Recorded information:
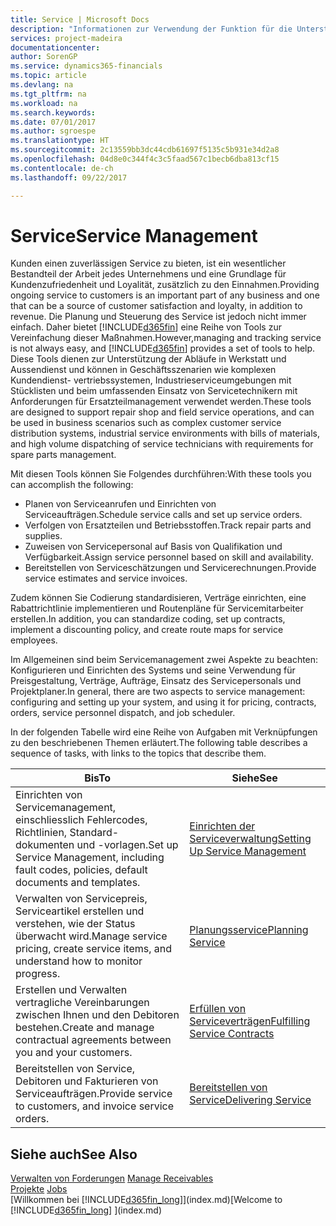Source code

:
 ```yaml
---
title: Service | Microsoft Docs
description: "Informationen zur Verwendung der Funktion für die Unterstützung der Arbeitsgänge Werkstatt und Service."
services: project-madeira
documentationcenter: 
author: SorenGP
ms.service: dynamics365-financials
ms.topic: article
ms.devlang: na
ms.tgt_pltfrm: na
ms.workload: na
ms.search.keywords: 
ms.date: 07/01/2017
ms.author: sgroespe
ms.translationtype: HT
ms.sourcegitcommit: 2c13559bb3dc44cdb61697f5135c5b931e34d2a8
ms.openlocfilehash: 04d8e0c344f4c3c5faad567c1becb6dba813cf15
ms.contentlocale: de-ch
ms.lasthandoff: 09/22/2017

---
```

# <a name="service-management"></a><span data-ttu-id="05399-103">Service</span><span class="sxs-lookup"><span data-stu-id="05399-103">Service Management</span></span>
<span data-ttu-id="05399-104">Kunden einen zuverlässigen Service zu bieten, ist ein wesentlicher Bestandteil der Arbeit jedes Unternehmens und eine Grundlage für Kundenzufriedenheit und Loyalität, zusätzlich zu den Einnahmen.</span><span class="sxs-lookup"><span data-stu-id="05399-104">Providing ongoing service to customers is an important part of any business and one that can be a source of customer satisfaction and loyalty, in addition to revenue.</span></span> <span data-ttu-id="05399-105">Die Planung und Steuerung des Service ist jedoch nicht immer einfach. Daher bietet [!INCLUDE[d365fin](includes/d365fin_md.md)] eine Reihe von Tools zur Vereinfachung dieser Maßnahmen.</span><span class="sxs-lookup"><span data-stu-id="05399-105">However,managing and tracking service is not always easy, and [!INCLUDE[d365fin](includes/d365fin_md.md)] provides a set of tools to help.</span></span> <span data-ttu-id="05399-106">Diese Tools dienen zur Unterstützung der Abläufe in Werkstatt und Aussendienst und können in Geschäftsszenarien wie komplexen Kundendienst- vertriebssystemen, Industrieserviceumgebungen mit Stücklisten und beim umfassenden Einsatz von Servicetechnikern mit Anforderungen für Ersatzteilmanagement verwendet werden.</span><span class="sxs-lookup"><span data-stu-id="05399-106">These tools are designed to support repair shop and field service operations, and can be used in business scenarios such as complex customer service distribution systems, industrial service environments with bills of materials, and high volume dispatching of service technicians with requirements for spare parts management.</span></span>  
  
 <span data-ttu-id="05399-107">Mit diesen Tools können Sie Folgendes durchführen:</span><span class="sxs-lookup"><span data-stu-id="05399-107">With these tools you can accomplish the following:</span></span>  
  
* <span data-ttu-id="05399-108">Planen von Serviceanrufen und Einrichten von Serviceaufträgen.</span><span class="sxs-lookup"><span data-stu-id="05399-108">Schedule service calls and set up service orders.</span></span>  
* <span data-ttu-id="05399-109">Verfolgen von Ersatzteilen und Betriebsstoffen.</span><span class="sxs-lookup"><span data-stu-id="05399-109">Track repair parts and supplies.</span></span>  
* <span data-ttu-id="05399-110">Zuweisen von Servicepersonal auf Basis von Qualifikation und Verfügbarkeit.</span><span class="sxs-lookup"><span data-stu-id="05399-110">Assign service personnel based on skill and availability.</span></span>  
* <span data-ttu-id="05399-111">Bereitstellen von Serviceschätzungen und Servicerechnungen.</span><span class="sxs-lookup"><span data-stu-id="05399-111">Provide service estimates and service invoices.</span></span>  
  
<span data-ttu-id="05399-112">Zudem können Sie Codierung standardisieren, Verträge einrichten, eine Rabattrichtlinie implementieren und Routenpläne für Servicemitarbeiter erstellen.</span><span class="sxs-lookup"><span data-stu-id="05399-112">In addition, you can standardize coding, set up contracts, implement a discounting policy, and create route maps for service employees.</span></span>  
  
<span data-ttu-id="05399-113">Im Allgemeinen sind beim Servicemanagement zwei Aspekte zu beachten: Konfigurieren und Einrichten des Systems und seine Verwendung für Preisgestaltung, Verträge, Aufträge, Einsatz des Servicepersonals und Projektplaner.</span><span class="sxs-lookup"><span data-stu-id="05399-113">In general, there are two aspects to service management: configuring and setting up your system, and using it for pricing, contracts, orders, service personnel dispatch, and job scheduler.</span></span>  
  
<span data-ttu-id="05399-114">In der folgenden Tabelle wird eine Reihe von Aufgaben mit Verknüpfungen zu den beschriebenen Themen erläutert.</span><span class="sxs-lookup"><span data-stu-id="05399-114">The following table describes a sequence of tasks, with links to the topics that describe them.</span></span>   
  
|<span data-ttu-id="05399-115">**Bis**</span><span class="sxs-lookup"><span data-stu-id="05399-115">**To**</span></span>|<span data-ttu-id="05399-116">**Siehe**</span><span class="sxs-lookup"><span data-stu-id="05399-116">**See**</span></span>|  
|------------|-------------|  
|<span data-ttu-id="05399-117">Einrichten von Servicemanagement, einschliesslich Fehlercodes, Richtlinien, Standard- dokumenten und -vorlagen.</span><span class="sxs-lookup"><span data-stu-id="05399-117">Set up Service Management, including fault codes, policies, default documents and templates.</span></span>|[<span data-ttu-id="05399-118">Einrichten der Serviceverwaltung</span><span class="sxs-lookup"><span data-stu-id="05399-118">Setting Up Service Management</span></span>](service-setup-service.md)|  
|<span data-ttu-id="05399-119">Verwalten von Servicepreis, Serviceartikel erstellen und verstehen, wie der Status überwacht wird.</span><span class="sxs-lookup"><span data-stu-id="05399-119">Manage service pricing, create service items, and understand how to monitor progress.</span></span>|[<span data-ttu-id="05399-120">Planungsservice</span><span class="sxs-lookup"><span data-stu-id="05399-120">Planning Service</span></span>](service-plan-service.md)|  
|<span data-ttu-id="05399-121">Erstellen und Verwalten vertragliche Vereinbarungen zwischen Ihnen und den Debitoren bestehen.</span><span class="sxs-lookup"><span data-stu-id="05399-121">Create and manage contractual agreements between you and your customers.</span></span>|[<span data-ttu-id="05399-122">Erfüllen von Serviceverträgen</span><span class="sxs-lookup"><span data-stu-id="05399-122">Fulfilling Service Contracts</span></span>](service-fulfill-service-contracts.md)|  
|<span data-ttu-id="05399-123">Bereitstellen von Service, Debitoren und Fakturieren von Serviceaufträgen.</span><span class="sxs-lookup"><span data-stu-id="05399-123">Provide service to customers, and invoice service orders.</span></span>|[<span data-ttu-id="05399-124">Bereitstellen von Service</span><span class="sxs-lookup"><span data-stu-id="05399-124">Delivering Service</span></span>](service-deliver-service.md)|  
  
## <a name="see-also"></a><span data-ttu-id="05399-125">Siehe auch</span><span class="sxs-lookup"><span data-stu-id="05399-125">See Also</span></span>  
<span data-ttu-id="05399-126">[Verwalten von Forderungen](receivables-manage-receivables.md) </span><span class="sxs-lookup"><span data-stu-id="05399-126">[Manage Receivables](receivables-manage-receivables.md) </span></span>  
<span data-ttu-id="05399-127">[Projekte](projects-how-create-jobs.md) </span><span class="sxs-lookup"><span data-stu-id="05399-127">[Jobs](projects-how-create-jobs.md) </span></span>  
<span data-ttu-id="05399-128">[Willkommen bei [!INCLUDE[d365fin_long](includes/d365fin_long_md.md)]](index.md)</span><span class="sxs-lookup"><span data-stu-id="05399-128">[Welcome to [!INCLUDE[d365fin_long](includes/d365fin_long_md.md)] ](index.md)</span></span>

What you should do:
Check every line of the data above for the string "Serviceaufträgen", and copy those that have it.

Output for this exercise:
* <span data-ttu-id="05399-108">Planen von Serviceanrufen und Einrichten von Serviceaufträgen.</span><span class="sxs-lookup"><span data-stu-id="05399-108">Schedule service calls and set up service orders.</span></span>  
|<span data-ttu-id="05399-123">Bereitstellen von Service, Debitoren und Fakturieren von Serviceaufträgen.</span><span class="sxs-lookup"><span data-stu-id="05399-123">Provide service to customers, and invoice service orders.</span></span>|[<span data-ttu-id="05399-124">Bereitstellen von Service</span><span class="sxs-lookup"><span data-stu-id="05399-124">Delivering Service</span></span>](service-deliver-service.md)|  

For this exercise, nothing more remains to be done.